**The data:**
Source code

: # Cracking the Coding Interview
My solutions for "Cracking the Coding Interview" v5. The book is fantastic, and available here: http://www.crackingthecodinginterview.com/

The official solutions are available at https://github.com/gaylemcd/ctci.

==

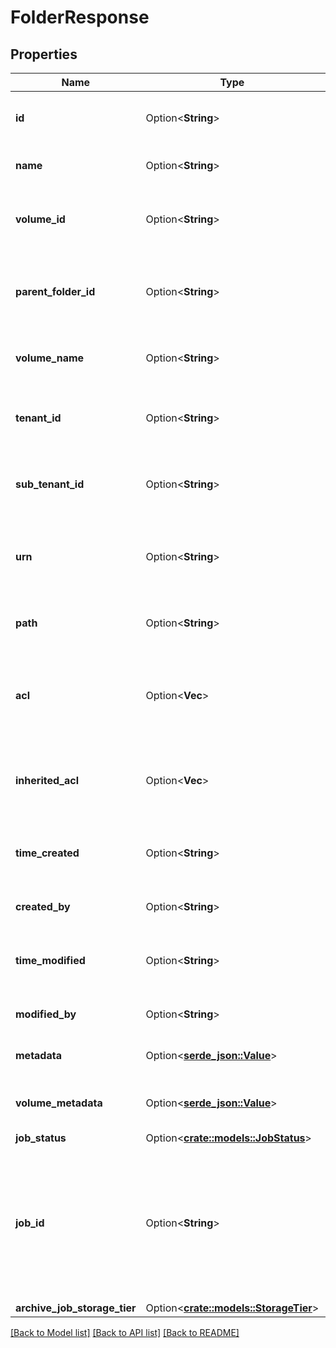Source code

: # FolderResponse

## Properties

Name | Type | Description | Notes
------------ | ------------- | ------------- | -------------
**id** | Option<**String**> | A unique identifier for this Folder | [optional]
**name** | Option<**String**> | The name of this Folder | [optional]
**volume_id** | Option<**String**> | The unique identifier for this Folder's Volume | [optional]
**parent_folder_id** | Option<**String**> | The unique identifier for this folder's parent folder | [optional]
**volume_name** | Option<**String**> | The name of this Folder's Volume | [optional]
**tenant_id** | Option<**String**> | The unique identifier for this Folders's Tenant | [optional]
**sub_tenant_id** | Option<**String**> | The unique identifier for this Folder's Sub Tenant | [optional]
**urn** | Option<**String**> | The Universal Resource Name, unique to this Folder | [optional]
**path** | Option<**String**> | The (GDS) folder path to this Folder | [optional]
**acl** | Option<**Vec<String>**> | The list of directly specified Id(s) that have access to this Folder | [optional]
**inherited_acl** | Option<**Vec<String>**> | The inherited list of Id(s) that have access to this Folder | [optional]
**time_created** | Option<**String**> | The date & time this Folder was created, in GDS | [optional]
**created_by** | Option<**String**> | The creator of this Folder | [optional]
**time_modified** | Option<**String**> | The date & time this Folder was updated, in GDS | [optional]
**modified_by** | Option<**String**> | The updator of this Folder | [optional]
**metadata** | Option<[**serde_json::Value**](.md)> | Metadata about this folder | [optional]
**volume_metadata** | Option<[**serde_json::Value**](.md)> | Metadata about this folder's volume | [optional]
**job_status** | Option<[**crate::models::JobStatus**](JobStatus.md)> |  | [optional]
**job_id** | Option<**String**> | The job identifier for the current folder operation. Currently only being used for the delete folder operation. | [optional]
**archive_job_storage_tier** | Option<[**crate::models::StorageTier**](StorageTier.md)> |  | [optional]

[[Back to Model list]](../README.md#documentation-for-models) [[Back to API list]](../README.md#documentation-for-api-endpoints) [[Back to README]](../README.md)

**Problem requirements:** Please state how many lines in the entries above include the word "have", giving only the number.

**Task answer:** 2